Only the number is needed: count the lines below that hold the string "interactuar".

(Stored data)
........

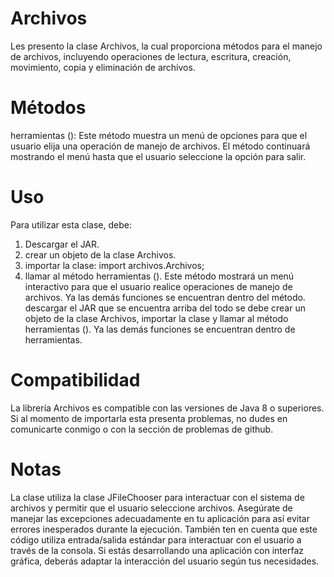 # Archivos
Les presento la clase Archivos, la cual proporciona métodos para el manejo de archivos, incluyendo operaciones de lectura, escritura, creación, movimiento, copia y eliminación de archivos.

# Métodos
herramientas ():
Este método muestra un menú de opciones para que el usuario elija una operación de manejo de archivos. El método continuará mostrando el menú hasta que el usuario seleccione la opción para salir.

# Uso
Para utilizar esta clase, debe:
1.	Descargar el JAR.
2.	crear un objeto de la clase Archivos.
3.	importar la clase:
 import archivos.Archivos;
4.	llamar al método herramientas ().
Este método mostrará un menú interactivo para que el usuario realice operaciones de manejo de archivos. Ya las demás funciones se encuentran dentro del método.
 descargar el JAR que se encuentra arriba del todo se debe crear un objeto de la clase Archivos, importar la clase y llamar al método herramientas (). Ya las demás funciones se encuentran dentro de herramientas.

# Compatibilidad
La librería Archivos es compatible con las versiones de Java 8 o superiores. 
Si al momento de importarla esta presenta problemas, no dudes en comunicarte conmigo o con la sección de problemas de github.

# Notas
La clase utiliza la clase JFileChooser para interactuar con el sistema de archivos y permitir que el usuario seleccione archivos. Asegúrate de manejar las excepciones adecuadamente en tu aplicación para así evitar errores inesperados durante la ejecución.
También ten en cuenta que este código utiliza entrada/salida estándar para interactuar con el usuario a través de la consola. Si estás desarrollando una aplicación con interfaz gráfica, deberás adaptar la interacción del usuario según tus necesidades. 



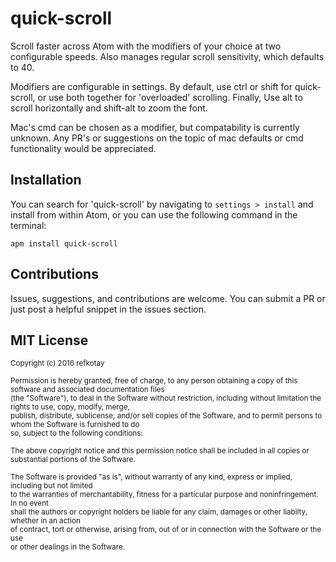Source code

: # quick-scroll

Scroll faster across Atom with the modifiers of your choice at two configurable speeds.
Also manages regular scroll sensitivity, which defaults to 40.

Modifiers are configurable in settings. By default,
use ctrl or shift for quick-scroll, or use both together for 'overloaded' scrolling.
Finally, Use alt to scroll horizontally and shift-alt to zoom the font.

Mac's cmd can be chosen as a modifier, but compatability is currently unknown. Any PR's or suggestions on the topic of mac defaults or cmd functionality would be appreciated.

## Installation

You can search for 'quick-scroll' by navigating to  `settings > install` and install from within Atom, or you can use the following command in the terminal:

`apm install quick-scroll`

## Contributions

Issues, suggestions, and contributions are welcome.
You can submit a PR or just post a helpful snippet in the issues section.

## MIT License

<sub>
Copyright (c) 2016 refkotay</br>
</br>
Permission is hereby granted, free of charge, to any person obtaining a copy of this software and associated documentation files</br>
(the "Software"), to deal in the Software without restriction, including without limitation the rights to use, copy, modify, merge,</br>
publish, distribute, sublicense, and/or sell copies of the Software, and to permit persons to whom the Software is furnished to do</br>
so, subject to the following conditions:</br>
</br>
The above copyright notice and this permission notice shall be included in all copies or substantial portions of the Software.</br>
</br>
The Software is provided "as is", without warranty of any kind, express or implied, including but not limited</br>
to the warranties of merchantability, fitness for a particular purpose and noninfringement. In no event</br>
shall the authors or copyright holders be liable for any claim, damages or other liabilty, whether in an action</br>
of contract, tort or otherwise, arising from, out of or in connection with the Software or the use</br>
or other dealings in the Software.
</sub>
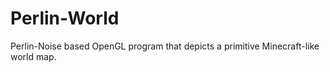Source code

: # Perlin-World
Perlin-Noise based OpenGL program that depicts a primitive Minecraft-like world map.
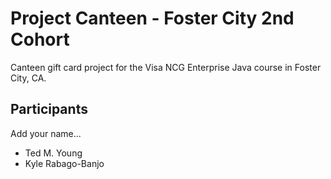 # Project Canteen - Foster City 2nd Cohort

Canteen gift card project for the Visa NCG Enterprise Java course in Foster City, CA.

## Participants

Add your name...

* Ted M. Young
* Kyle Rabago-Banjo


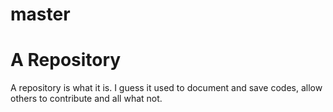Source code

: # master
<h1> A Repository
</h1>
<p> 
   A repository is what it is. I guess it used to document and save codes, allow others to contribute and all what not.
</p>



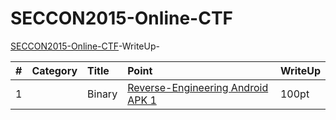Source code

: # SECCON2015-Online-CTF

[SECCON2015-Online-CTF](https://github.com/SECCON/SECCON2015_online_CTF)-WriteUp-

|#|Category|Title|Point|WriteUp|
|-:|:-------|:----|:----|:-----|
|1||Binary|[Reverse-Engineering Android APK 1](q1/q1.md)|100pt|O|
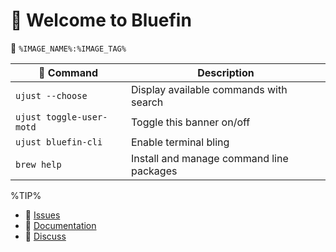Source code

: # 󱍢 Welcome to Bluefin
󱋩 `%IMAGE_NAME%:%IMAGE_TAG%`

|  Command | Description |
| ------- | ----------- |
| `ujust --choose`  | Display available commands with search |
| `ujust toggle-user-motd` | Toggle this banner on/off | 
| `ujust bluefin-cli` | Enable terminal bling | 
| `brew help` | Install and manage command line packages | 

%TIP%

- 󰊤 [Issues](https://issues.projectbluefin.io)
- 󰈙 [Documentation](http://docs.projectbluefin.io/)
- 󰊌 [Discuss](https://community.projectbluefin.io/)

........

WRITTEN REPLY:
2